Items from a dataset
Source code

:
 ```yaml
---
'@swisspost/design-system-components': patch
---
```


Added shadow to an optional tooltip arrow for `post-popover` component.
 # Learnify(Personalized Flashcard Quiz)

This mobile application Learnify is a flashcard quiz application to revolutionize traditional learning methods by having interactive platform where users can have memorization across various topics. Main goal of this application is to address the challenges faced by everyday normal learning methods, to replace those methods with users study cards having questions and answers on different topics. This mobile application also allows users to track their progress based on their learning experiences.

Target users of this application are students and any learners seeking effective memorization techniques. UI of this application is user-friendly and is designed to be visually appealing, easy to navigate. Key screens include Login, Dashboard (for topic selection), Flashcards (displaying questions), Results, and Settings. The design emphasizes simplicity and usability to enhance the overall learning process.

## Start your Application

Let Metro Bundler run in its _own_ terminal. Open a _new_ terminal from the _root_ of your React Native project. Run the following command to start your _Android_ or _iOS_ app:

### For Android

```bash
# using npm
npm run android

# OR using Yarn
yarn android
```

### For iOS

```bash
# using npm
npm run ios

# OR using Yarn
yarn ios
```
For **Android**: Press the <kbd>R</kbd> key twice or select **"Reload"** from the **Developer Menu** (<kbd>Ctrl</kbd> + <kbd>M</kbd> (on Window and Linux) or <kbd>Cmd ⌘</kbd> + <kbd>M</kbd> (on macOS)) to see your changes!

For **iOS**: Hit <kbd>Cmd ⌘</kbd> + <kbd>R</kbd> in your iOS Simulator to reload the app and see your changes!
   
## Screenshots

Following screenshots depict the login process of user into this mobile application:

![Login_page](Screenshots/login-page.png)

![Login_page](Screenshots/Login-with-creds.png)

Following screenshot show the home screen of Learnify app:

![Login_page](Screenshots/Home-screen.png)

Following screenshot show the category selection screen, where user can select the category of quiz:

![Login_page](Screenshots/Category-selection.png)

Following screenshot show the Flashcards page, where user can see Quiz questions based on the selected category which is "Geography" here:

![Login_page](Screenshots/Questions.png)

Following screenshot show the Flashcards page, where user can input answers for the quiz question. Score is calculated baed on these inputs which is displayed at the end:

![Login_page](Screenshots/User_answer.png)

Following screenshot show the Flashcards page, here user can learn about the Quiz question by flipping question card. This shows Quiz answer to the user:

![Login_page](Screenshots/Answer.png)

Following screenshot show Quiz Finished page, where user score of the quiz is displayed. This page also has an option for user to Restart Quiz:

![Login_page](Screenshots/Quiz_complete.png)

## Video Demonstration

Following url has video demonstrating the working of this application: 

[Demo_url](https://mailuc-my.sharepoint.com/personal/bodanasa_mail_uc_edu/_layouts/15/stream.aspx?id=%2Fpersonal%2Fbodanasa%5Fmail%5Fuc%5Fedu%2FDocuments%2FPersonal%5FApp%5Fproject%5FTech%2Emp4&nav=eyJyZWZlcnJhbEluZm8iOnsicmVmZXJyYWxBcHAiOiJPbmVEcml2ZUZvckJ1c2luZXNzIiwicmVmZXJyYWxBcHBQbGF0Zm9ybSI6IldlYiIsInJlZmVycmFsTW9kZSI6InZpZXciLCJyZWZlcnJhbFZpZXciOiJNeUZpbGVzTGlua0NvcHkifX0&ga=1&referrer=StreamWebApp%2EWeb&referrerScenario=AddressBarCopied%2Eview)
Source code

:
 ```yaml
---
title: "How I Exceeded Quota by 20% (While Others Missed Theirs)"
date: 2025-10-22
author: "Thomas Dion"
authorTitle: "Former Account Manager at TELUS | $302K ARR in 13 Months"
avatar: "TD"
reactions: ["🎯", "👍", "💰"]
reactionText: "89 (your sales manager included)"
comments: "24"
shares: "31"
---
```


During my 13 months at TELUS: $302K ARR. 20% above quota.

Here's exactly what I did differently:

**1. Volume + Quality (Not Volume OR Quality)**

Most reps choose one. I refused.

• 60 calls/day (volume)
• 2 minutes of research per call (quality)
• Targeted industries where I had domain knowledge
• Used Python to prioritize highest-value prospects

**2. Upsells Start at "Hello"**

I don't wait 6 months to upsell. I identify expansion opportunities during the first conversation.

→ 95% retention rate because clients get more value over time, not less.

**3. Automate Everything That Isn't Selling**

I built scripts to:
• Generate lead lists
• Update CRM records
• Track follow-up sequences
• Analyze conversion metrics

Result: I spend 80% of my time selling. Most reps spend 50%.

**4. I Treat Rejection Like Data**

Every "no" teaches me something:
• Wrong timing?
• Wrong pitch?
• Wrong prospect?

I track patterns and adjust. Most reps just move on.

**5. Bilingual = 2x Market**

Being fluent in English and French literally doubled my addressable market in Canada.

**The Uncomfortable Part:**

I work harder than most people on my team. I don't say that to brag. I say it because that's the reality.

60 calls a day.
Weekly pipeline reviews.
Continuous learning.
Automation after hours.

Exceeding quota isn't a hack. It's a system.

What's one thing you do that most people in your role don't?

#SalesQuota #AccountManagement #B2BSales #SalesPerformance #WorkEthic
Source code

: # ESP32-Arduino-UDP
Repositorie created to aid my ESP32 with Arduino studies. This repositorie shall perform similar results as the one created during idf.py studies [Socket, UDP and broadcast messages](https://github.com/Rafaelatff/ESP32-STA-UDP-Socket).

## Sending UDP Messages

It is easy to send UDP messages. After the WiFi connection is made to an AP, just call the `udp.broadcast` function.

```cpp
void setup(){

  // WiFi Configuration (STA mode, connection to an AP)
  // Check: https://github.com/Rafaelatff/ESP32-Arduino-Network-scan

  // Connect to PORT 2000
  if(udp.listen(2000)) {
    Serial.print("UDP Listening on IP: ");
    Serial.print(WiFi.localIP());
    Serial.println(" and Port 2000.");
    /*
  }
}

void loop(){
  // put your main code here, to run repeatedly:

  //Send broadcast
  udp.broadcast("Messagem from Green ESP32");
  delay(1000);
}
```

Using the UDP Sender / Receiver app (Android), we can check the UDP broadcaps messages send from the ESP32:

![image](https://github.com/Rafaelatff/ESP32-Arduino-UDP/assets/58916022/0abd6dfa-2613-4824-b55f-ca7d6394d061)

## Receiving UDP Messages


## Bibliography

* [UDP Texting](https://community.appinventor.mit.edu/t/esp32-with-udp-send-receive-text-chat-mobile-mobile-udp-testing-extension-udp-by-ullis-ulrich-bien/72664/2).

Your goal
Nothing but an exact copy of the lines from the first one above through the line holding "# Learnify(Personalized Flashcard Quiz)" should be returned.

Response box
Source code

:
 ```yaml
---
'@swisspost/design-system-components': patch
---
```


Added shadow to an optional tooltip arrow for `post-popover` component.
 # Learnify(Personalized Flashcard Quiz)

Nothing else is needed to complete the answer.